RIVER EDGE, N.J. – A River Edge, N.J., resident is on a mission to get saint status for a beloved Detroit priest, who he believes answered prayers to heal his son’s cancer.

Kevin Blute hopes the Vatican will make the Rev. Solanus Casey the first male saint born in the U.S., and suggested a friend’s prayer group name itself after the friar. Blute’s teenage son, Ryan, was diagnosed with melanoma in 2007 and has since recovered.

“I feel like I’m in gratitude to him big time, and so I want to do everything I can,” said Blute, 50. “I also think it would be great for the country if we had an American-born male saint.”

The River Edge, N.J., area chapter of the Ancient Order of Hibernians, a Catholic service and prayer group, is now helping fellow member Blute with his cause.
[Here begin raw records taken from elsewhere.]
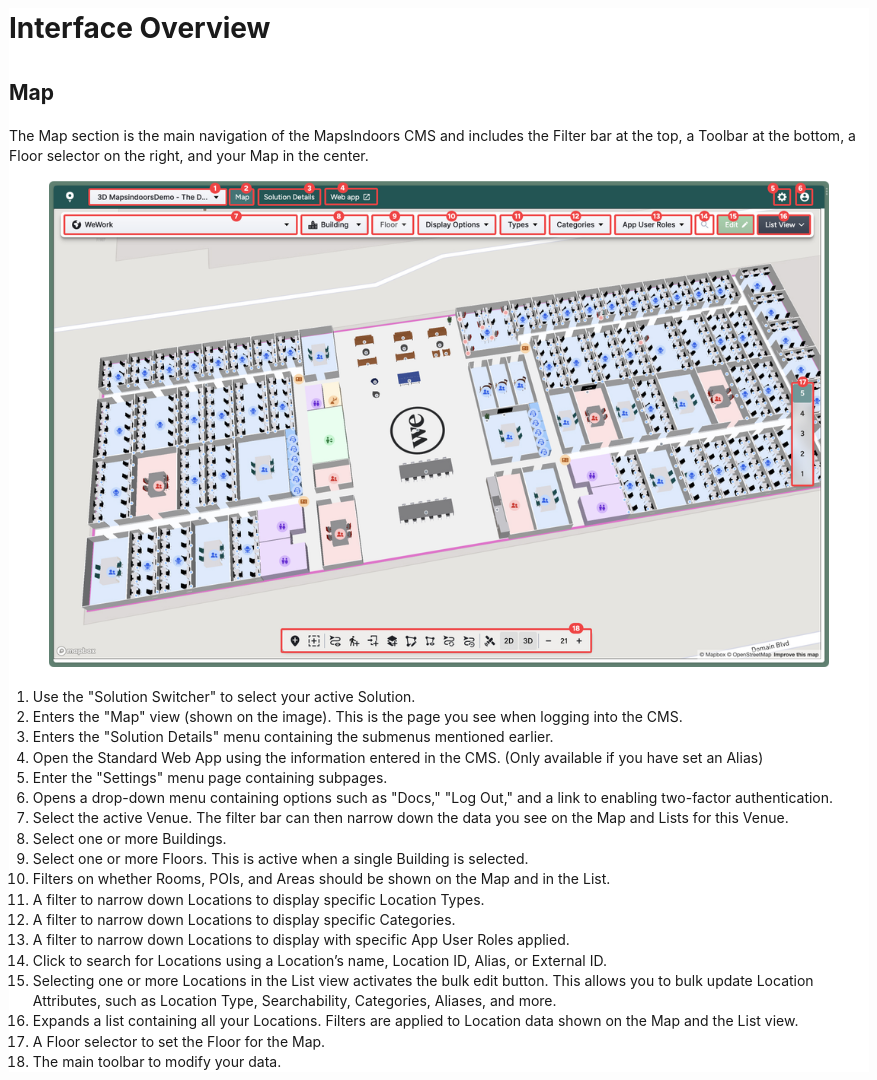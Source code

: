 # Interface Overview

## Map <a href="#map" id="map"></a>

The Map section is the main navigation of the MapsIndoors CMS and includes the Filter bar at the top, a Toolbar at the bottom, a Floor selector on the right, and your Map in the center.



<figure><img src="../../.gitbook/assets/cms (6).jpg" alt=""><figcaption></figcaption></figure>

1. Use the "Solution Switcher" to select your active Solution.
2. Enters the "Map" view (shown on the image). This is the page you see when logging into the CMS.
3. Enters the "Solution Details" menu containing the submenus mentioned earlier.
4. Open the Standard Web App using the information entered in the CMS. (Only available if you have set an Alias)
5. Enter the "Settings" menu page containing subpages.
6. Opens a drop-down menu containing options such as "Docs," "Log Out," and a link to enabling two-factor authentication.
7. Select the active Venue. The filter bar can then narrow down the data you see on the Map and Lists for this Venue.
8. Select one or more Buildings.
9. Select one or more Floors. This is active when a single Building is selected.
10. Filters on whether Rooms, POIs, and Areas should be shown on the Map and in the List.
11. A filter to narrow down Locations to display specific Location Types.
12. A filter to narrow down Locations to display specific Categories.
13. A filter to narrow down Locations to display with specific App User Roles applied.
14. Click to search for Locations using a Location’s name, Location ID, Alias, or External ID.
15. Selecting one or more Locations in the List view activates the bulk edit button. This allows you to bulk update Location Attributes, such as Location Type, Searchability, Categories, Aliases, and more.
16. Expands a list containing all your Locations. Filters are applied to Location data shown on the Map and the List view.
17. A Floor selector to set the Floor for the Map.
18. The main toolbar to modify your data.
The group now has about 100 active members from northern New Jersey. They have held fund-raisers for local charities and marched in parades in Bergenfield, N.J., and Yonkers, N.Y., with a big banner bearing Casey’s name, hoping to pique people’s interest.
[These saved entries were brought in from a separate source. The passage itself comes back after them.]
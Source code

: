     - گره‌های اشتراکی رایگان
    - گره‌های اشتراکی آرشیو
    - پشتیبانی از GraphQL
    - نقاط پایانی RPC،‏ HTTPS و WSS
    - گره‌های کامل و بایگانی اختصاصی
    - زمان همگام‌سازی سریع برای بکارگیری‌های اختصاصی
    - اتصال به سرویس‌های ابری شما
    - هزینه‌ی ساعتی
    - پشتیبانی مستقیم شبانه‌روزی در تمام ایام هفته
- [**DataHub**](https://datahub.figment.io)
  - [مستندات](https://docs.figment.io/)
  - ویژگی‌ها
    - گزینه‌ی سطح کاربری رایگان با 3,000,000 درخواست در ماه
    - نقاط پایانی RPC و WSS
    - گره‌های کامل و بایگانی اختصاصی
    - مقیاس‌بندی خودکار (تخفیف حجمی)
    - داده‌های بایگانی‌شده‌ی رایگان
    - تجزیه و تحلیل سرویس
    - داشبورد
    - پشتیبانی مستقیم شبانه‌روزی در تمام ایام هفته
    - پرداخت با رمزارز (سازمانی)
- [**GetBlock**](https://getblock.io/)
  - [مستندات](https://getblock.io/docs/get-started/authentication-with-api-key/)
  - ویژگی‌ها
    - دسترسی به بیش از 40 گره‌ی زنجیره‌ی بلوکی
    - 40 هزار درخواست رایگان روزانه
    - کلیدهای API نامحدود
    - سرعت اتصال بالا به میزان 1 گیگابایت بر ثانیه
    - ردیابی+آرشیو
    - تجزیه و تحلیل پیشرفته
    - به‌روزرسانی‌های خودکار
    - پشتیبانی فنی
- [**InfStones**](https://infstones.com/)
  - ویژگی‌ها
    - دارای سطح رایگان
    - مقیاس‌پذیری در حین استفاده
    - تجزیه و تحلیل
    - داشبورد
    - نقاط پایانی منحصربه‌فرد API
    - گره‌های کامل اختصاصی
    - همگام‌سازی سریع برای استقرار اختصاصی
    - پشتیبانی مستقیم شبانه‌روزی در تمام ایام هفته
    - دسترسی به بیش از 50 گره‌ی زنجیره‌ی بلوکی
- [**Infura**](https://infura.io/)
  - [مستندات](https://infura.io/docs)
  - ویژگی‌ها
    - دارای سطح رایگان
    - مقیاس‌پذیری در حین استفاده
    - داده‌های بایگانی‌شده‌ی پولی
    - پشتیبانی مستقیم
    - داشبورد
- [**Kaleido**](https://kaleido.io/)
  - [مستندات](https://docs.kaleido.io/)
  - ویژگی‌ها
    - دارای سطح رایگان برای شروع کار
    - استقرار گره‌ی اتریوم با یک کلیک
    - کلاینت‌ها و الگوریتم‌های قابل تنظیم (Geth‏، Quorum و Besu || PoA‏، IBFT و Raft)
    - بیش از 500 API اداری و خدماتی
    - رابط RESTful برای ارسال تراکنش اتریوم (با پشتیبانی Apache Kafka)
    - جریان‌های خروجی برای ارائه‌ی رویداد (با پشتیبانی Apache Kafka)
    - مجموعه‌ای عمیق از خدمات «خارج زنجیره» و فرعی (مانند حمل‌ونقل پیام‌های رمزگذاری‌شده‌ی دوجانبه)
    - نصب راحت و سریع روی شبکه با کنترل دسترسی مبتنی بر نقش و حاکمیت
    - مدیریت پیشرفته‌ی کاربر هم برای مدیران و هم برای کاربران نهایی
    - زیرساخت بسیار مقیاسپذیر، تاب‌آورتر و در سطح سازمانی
The Church has already declared Casey venerable, the second step in a four-stage canonization process. Now, the friar’s supporters need to document miracles that can be attributed to Casey’s intercession. Blute hopes that people with miraculous stories will come forward.

To the Blute family, Ryan’s story is a miracle. But the fact that he was treated with interferon immunotherapy for a year after his diagnosis may make his case a tough sell for the Vatican. The Church needs to document stories in which medical treatment cannot possibly explain a recovery.

Ryan Blute was diagnosed with melanoma on his 14th birthday after having a mole removed in 2007. His grandmother, Anne Blute, belongs to a Father Solanus Casey prayer group in Yonkers, where the priest served at Sacred Heart Friary from 1904 to 1918. She gave Ryan a Father Solanus Casey relic badge to wear. The family started praying to Casey, too.

The cancer had spread to Ryan’s lymph nodes, which doctors removed. Three days after the surgery, all the scans for cancer came back clean and subsequent scans have stayed that way.

Today, he is one of the top hitters on the River Dell High School baseball team.

Casey, a Capuchin friar, has long had a devoted following in Detroit, where he spent most of his career. Capuchins there have created the Solanus Casey Center and a guild that advocates for his canonization and documents possible miracles.

The Congregation for the Causes of Saints in the Vatican has not yet accepted any of the guild’s submissions as miracles, said Brother Leo Wollenweber, a friar in Detroit and vice-postulator for Casey

“He had a great reputation for holiness,” Wollenweber said. “He was very ordinary, very human, very interested in people and very easy to talk to.”

Casey, the son of Irish immigrants, joined the Capuchin friars. He was ordained a priest in 1904, but was not permitted to hear confessions. He is most famous for his service as doorkeeper at the St. Bonaventure Monastery in Detroit, where he started a soup kitchen, counseled people and gained a reputation as a healer.

One tale about Casey holds that a local Chevrolet plant was saved from the brink of collapse by an influx of orders that came in after an executive signed the company up to receive prayers from a Mass association that Casey promoted.

“He’s a possible saint out of central casting,” said Lawrence Cunningham, a professor of theology at Notre Dame University. “He fits a classical profile of someone who was heroically interested in the people who came to his door.”

The president of a Detroit Hibernians chapter named after Casey hopes Blute’s group will help to carry the torch in the future. The Detroit order still runs a charity event that feeds more than 1,000 people on Super Bowl Sunday, but members are getting older, said Bill Byrne, president.

“It’s been hard to get recruits,” Byrne said. “What’s great about what Kevin and his group is, they’ve got about 100 guys, and they’re mostly 40 and under.”

If the faith of a new generation is what the movement to canonize Casey needs, it has found a young believer in Ryan.

The high school junior keeps a relic of Solanus in his wallet when he goes for scans at the hospital and when he took the SAT.

“When I need help, he’s always with me,” Ryan said.